PALANGKA RAYA - Penolakan dan keberatan terkait adanya penobatan, pengukuhan, dan pendudusan Raja Nansarunai Dayak Ma’anyan atas nama Dr Abriantius di Desa Sanggu, Kabupaten Barito Selatan, terus mengemuka kepermukaan.
Gelombang protes datang dari berbagai elemen Suku Dayak Maanyan, Tokoh, Pemangku Adat Dayak Dusun Maanyan.Sekretaris Kerukunan Warga Dayak (KWD) Dusmala Palangka Raya, Harry Araiyanto mengatakan, pihaknya tidak pernah mendapat informasi maupun berkomunikasi bahkan berkoordinasi dengan para tokoh atau penanggung jawab penobatan Raja Nansarunai dimaksud.
“Seharusnya panitia berkomunikasi, apalagi ini membawa nama Dayak Maanyan, yang mana kerukunan Dusmala ini juga ada di tingkat Nasional, Provinsi hingga Kabupaten dan Kota. Hal seperti ini juga mestinya harus ada pengkajian secara hukum, baik dari akademisi, tokoh adat dan lainnya, karena ini menyangkut masalah adat, budaya dan sejarah, ” katanya, Senin (8/8/2022) tadi.

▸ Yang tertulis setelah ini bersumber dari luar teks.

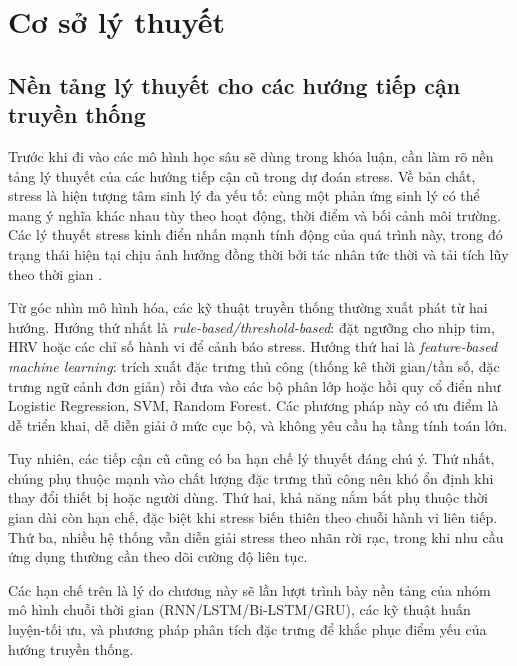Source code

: 
\chapter{Cơ sở lý thuyết}
\label{chap:theory}

\section{Nền tảng lý thuyết cho các hướng tiếp cận truyền thống}
\label{sec:traditional_foundations}

Trước khi đi vào các mô hình học sâu sẽ dùng trong khóa luận, cần làm rõ nền tảng lý thuyết của các hướng tiếp cận cũ trong dự đoán stress. Về bản chất, stress là hiện tượng tâm sinh lý đa yếu tố: cùng một phản ứng sinh lý có thể mang ý nghĩa khác nhau tùy theo hoạt động, thời điểm và bối cảnh môi trường. Các lý thuyết stress kinh điển nhấn mạnh tính động của quá trình này, trong đó trạng thái hiện tại chịu ảnh hưởng đồng thời bởi tác nhân tức thời và tải tích lũy theo thời gian \cite{chrousos2009stress, mcewen2008central}.

Từ góc nhìn mô hình hóa, các kỹ thuật truyền thống thường xuất phát từ hai hướng. Hướng thứ nhất là \textit{rule-based/threshold-based}: đặt ngưỡng cho nhịp tim, HRV hoặc các chỉ số hành vi để cảnh báo stress. Hướng thứ hai là \textit{feature-based machine learning}: trích xuất đặc trưng thủ công (thống kê thời gian/tần số, đặc trưng ngữ cảnh đơn giản) rồi đưa vào các bộ phân lớp hoặc hồi quy cổ điển như Logistic Regression, SVM, Random Forest. Các phương pháp này có ưu điểm là dễ triển khai, dễ diễn giải ở mức cục bộ, và không yêu cầu hạ tầng tính toán lớn.

Tuy nhiên, các tiếp cận cũ cũng có ba hạn chế lý thuyết đáng chú ý. Thứ nhất, chúng phụ thuộc mạnh vào chất lượng đặc trưng thủ công nên khó ổn định khi thay đổi thiết bị hoặc người dùng. Thứ hai, khả năng nắm bắt phụ thuộc thời gian dài còn hạn chế, đặc biệt khi stress biến thiên theo chuỗi hành vi liên tiếp. Thứ ba, nhiều hệ thống vẫn diễn giải stress theo nhãn rời rạc, trong khi nhu cầu ứng dụng thường cần theo dõi cường độ liên tục.

Các hạn chế trên là lý do chương này sẽ lần lượt trình bày nền tảng của nhóm mô hình chuỗi thời gian (RNN/LSTM/Bi-LSTM/GRU), các kỹ thuật huấn luyện-tối ưu, và phương pháp phân tích đặc trưng để khắc phục điểm yếu của hướng truyền thống.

Akibat ulah segelintir oknum ini, tentunya berimplikasi dan menyebabkan orang Dayak Ma’anyan kisruh dan dibuat pengkotakan. Bisa saja malah dianggap makar terhadap pemerintah karena acara yang ada membawa nama suku tersebut.
Hal ini juga menimbulkan ketidaknyamanan bagi warga Dusmala di Kalteng, serta munculnya beragam asumsi yang kontroversi di kalangan sendiri. Bahkan, yang kebanyakan malah kontra atau tidak setuju dengan hal tersebut.
“Surat resmi yang kami sampaikan, merupakan keberatan dari warga Dusmala di Kota Palangka Raya, sebenarnya tujuan untuk menunda agar tidak terjadi kegaduhan dan ketidaknyamanan yang berkembang semakin liar tersebut, ” tegasnya.
KWD Dusmala Kota Palangka Raya, pada dasarnya tidak setuju dengan hal tersebut. Bahkan, pihaknya juga sudah berkoordinasi dengan jajaran pengurus di kabupaten di Kalteng. Sudah ada pihak Dusmala dari Murung Raya, Katingan, dan Kotim yang juga menyatakan keberatan serupa.
Sementara itu ketika disinggung soal etiskah adanya penobatan atau pengangkatan raja di era demokrasi ini, ia menegaskan bukan sebuah hal yang relevan. Apalagi hal semacam itu, bertentangan dengan tatanan hukum di Indonesia yang memang sudah diatur dalam undang-undang yang berlaku.
Tokoh muda, Ingkit Djaper, Selasa (9/8/2022) kemarin, menyampaikan, dalam prosesnya, seorang raja bukan diangkat atau dipilih, tetapi dinobatkan berdasarkan garis keturunannya sebagai putra mahkota.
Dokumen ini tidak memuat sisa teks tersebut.